会社の経営は「経営者が行うものだ」と誰しも考えます。もちろん、重要な方針や方向付けは重役会等で経営層が決めると言う意味では経営者が行うものです。
しかし、こうした経営の方針や考え方は、経営層から管理職層に伝達され、全社の経営目標数値を達成するために各部門、各課、各係や担当者に至るまで、目標値がブレークダウンして与えられ、それを達成する事が求められるのです。
与えられた自分の目標を達成すると同時に、なぜそうした目標が与えられているのかを、会社の経営方針等と関連付けて考える習慣を若い時から付ける事がお勧めです。
経営者にならなくても、係長や課長として部下を持つ時には、こうして習慣付けた経営感覚が非常に役立ちます。
中期経営計画や事業計画で会社の経営方針を把握する
自分の会社の経営方針など、下っ端の自分は知る由もないと思われるかも知れませんが、意識すれば簡単に入手し、熟読吟味する事が可能です。
どこの会社でも社内報等が発行されており、年初や年度初めに社長が、本年の方針として、社員に呼び掛けているはずです。こうした方針を、自分の部署や自分の仕事にどう関連するのかを考えながら熟読する事がお勧めです。
また、自分の会社が株式を上場しているなら、HP等で必ずIR情報(投資家向け情報)が公開されており、そこで昨年度の決算と本年の方針や、3年から5年の中期計画が提示されているはずです。
こうした情報で、全社がどこに向かおうとしているのかを知る事が出来ます。
経営状況は、全社と共にセグメント別でも表現されている場合が多く、自分の所属する組織により近く、少なくとも実感できる範囲での経営状況を知る事も可能でしょう。
熟読しても、その立場によって理解できない事も多いでしょう。それでも読み続け、自分なりに把握して自分の行動の参考にするのは、将来的にも有用なのです。
全社の経営は各セグメントや各部署の積み上げ
どんなに巨大な企業であっても、その販売金額は各セグメントや事業部の販売の積算であり、さらに事業部の販売は、その会社の販売体制の最小単位の積み上げです。
その販売を達成するための人・もの・金の資源も同様に最小単位の積み上げで全社の数値が決まるのです。
従って、あなたの属する組織部門の目標値は全社の販売を達成するための目標値と連動しており、その活動費も連動しているのです。
自分達の属する最小単が目標の90%で未達であっても、全社の経営数値には何の関係もないと考えがちですが、それぞれがそうした感覚で90%しか達成できなければ、全社でも90%しか目標を達成できないと言う結果になっているのです。

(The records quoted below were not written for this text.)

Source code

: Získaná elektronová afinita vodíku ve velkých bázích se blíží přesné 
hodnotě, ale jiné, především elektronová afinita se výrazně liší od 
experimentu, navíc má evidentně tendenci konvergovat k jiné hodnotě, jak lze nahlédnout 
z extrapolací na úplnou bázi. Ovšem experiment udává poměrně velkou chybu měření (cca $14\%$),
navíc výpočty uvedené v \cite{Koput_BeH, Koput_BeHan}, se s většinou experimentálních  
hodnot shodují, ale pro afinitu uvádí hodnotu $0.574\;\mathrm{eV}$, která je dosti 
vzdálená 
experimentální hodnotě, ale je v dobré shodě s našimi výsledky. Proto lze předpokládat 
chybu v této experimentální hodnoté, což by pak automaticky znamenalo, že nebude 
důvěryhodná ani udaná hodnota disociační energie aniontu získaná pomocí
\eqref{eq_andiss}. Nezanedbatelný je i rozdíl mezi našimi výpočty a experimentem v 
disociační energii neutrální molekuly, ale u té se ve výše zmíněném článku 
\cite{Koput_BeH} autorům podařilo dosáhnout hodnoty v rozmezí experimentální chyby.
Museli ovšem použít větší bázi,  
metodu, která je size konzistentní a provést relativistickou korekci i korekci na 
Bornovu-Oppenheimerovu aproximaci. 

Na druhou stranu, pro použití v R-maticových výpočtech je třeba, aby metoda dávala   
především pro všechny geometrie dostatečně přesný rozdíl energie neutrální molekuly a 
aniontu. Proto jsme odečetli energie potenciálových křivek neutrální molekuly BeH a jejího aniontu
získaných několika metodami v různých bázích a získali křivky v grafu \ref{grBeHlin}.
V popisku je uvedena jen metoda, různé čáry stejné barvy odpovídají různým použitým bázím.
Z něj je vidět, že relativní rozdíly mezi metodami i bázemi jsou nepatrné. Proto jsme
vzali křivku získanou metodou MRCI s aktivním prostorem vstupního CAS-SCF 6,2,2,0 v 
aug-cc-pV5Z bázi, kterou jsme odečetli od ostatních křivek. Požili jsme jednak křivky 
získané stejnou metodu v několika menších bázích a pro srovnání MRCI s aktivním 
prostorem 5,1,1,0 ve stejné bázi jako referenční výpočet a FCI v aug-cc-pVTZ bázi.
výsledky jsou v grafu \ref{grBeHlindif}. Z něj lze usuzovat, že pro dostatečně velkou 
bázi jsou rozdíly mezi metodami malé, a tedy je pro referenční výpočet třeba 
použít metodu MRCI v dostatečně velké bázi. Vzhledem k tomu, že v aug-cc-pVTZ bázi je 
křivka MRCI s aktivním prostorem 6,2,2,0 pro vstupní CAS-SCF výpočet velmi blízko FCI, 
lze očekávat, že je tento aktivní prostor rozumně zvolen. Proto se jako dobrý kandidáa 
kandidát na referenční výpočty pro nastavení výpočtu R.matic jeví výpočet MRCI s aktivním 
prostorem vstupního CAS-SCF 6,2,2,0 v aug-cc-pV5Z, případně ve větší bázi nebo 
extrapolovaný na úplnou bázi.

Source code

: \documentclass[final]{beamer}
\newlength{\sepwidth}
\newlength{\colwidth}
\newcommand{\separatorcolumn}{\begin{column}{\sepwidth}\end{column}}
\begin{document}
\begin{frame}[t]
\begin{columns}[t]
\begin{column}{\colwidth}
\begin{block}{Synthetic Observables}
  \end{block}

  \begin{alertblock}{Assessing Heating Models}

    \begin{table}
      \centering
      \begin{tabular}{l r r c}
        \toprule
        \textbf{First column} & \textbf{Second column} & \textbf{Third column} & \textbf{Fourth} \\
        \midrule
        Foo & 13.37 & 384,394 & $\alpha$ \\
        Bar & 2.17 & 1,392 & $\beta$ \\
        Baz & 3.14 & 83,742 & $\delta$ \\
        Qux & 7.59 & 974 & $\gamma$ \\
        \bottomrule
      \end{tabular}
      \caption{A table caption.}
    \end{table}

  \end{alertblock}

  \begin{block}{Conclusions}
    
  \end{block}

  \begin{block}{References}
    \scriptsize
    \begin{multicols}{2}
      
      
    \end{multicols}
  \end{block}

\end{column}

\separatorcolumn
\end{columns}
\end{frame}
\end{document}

全社を自分の組織や自分が背負っている訳ではありませんが、全社の経営数値に間違いなく関連しているのです。従って、経営全体の方向性を理解し、経営目標数値を理解し、その上で仕事に取り組む事でモチベーションも上がり、上司の話す事も理解し易くなる事が多いのです。
こうした点から、若い頃から経営方針や経営目標を意識する事は極めて重要で、自分の成長にも役立つのです。
課長職になれば単なる管理ではなく部門経営者
重役にまで出世する人は少なく、またそれを目標とする人は少ないかも知れません。
しかし、多くの人は課長になれればと思っているのが一般的です。
課長は自分の上司を見て、部下の管理をするだけの存在だと思っているかも知れませんが、本当に求められているのは、部下の管理のみではなく、部下育成であり部門経営なのです。
先に記載した様に、全社の目標が、各課に割り付けられ、それを積み上げる事で全社の数値目標が達成できるのです。
従って、課長はその経営組織の最小単位を任された部門経営者なのです。計画に織り込まれた人件費や経費等の予算内で計画の数値目標を達成する使命を持った経営者なのです。
この達成のために、日々の管理業務も必要ですし、中期的に組織の成長を図るために部下の能力育成も重要なのです。日々の管理は、部門経営を行う為の手段に過ぎないのです。
課長は上記の様に部門経営のトップであり、係長はそれを分割して担う部門重役と言えるのです。こうした事を考えると、部下を持たない若い頃から経営意識や経営感覚を磨く事が係長や課長としての真の役割を達成する訓練として重要な事が理解できるでしょう。
どんな部門であろうが若くから経営感覚を持つ事が重要
自分が会社のどのような職種であろうと、若い頃から経営感覚を養う事が重要です。
全社の経営方針や数値目標が自分の所属する組織目標や自分の仕事と連動している事をしっかりと知る事で、モチベーションの一助となると共に、若い頃からこうした感覚を磨く事でバランス感覚も養われます。
こうした習慣を付ける事で、やがて係長や課長として部門経営者やそれを分割して担う立場になった時、単に指示し、管理するだけの人だと言う課長や係長ではなく、真に求められる役割を担えるようになるのです。